● What to work on: From the records below, copy out exactly the lines from the one containing "good is bad." to the one containing "based on nothingness.", both included. Add nothing else.

● Exercise data:
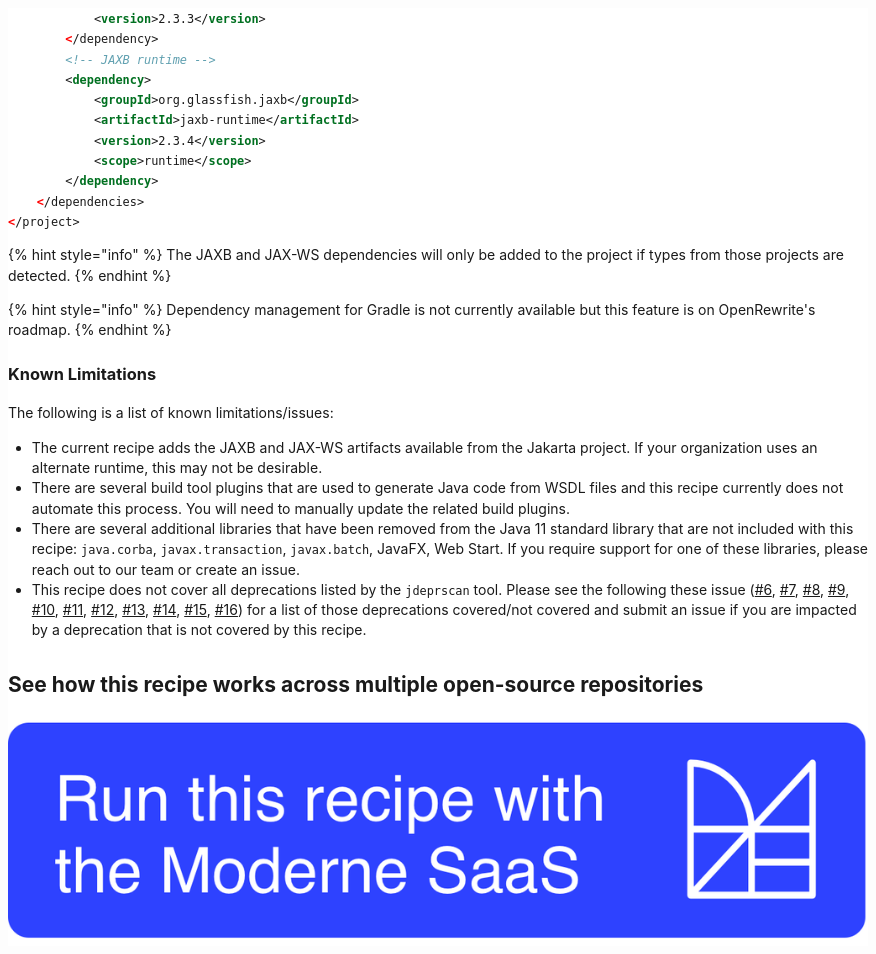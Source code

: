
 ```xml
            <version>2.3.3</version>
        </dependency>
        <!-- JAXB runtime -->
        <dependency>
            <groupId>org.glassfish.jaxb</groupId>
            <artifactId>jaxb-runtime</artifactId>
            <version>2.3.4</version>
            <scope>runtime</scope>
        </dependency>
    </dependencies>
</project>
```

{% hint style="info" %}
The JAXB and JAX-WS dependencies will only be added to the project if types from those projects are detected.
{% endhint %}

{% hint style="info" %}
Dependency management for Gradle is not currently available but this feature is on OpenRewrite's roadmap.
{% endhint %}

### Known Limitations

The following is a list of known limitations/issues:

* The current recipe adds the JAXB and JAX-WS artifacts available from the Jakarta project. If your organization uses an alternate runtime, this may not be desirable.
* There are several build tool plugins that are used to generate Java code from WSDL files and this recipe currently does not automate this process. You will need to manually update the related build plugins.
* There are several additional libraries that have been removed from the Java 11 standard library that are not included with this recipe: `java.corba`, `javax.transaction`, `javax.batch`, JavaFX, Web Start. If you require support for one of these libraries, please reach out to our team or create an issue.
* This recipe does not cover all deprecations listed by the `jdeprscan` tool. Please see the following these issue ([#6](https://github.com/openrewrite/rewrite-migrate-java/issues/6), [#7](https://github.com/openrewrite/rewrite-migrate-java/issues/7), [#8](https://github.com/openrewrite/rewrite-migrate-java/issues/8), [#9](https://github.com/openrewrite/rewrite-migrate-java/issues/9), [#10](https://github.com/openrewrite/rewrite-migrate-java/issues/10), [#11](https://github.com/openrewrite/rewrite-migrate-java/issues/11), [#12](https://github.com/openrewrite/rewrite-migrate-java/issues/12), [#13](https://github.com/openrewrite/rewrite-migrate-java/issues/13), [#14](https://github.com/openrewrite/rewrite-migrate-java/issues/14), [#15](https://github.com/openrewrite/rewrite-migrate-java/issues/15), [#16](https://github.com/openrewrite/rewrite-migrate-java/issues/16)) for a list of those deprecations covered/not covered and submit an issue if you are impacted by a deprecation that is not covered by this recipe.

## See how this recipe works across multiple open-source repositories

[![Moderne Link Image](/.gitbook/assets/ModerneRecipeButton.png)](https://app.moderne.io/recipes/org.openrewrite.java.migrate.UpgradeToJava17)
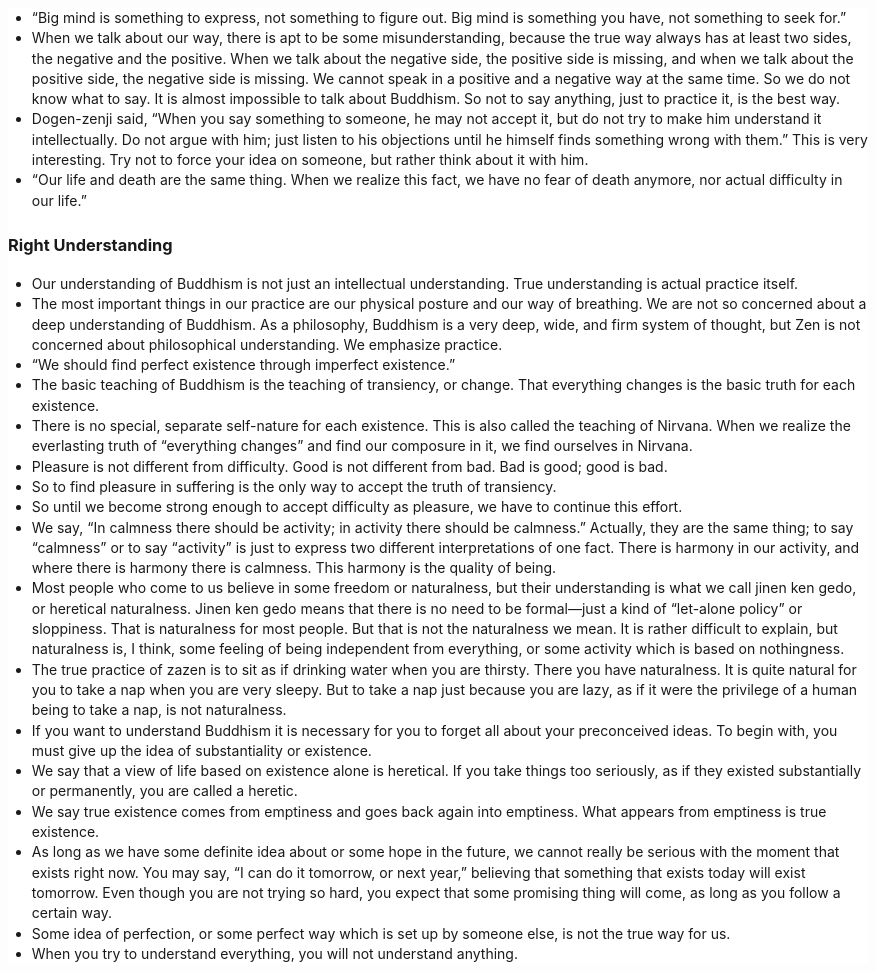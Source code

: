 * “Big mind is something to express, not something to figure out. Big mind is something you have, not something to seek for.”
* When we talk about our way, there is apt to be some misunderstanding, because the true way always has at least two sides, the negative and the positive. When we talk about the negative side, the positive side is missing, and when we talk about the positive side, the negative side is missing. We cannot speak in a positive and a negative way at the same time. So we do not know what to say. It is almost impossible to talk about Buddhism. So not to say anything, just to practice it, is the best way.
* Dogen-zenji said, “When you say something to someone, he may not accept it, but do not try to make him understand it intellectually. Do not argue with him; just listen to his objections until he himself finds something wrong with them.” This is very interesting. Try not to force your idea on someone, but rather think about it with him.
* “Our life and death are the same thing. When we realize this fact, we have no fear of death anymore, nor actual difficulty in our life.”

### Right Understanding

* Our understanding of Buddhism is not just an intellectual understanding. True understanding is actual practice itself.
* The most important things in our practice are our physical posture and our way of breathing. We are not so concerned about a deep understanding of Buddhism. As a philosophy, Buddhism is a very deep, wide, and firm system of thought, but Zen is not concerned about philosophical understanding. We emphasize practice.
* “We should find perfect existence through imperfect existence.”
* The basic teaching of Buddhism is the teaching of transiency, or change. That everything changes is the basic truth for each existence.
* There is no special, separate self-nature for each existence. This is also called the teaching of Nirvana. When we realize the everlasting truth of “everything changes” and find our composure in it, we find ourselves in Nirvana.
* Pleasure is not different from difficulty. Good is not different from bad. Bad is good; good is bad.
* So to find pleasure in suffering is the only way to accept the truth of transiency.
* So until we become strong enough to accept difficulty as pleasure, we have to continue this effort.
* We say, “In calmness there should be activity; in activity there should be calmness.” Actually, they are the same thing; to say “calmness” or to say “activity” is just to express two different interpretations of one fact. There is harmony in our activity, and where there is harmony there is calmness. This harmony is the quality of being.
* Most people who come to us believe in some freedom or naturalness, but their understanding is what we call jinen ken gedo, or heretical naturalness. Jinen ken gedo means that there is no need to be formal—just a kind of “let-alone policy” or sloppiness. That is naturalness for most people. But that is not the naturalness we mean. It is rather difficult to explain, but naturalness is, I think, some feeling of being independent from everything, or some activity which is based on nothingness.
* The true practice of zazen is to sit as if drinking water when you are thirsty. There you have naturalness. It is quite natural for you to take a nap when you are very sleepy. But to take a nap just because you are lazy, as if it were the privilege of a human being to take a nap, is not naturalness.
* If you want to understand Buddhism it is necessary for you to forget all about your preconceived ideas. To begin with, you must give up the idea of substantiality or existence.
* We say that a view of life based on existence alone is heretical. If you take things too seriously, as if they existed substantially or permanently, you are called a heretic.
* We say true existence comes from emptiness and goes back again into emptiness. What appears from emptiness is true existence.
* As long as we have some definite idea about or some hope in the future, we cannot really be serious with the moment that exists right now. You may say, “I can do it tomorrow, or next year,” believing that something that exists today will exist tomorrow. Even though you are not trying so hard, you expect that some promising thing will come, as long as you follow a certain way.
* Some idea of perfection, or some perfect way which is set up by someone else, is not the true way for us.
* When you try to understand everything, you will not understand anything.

● Task solution:
* Pleasure is not different from difficulty. Good is not different from bad. Bad is good; good is bad.
* So to find pleasure in suffering is the only way to accept the truth of transiency.
* So until we become strong enough to accept difficulty as pleasure, we have to continue this effort.
* We say, “In calmness there should be activity; in activity there should be calmness.” Actually, they are the same thing; to say “calmness” or to say “activity” is just to express two different interpretations of one fact. There is harmony in our activity, and where there is harmony there is calmness. This harmony is the quality of being.
* Most people who come to us believe in some freedom or naturalness, but their understanding is what we call jinen ken gedo, or heretical naturalness. Jinen ken gedo means that there is no need to be formal—just a kind of “let-alone policy” or sloppiness. That is naturalness for most people. But that is not the naturalness we mean. It is rather difficult to explain, but naturalness is, I think, some feeling of being independent from everything, or some activity which is based on nothingness.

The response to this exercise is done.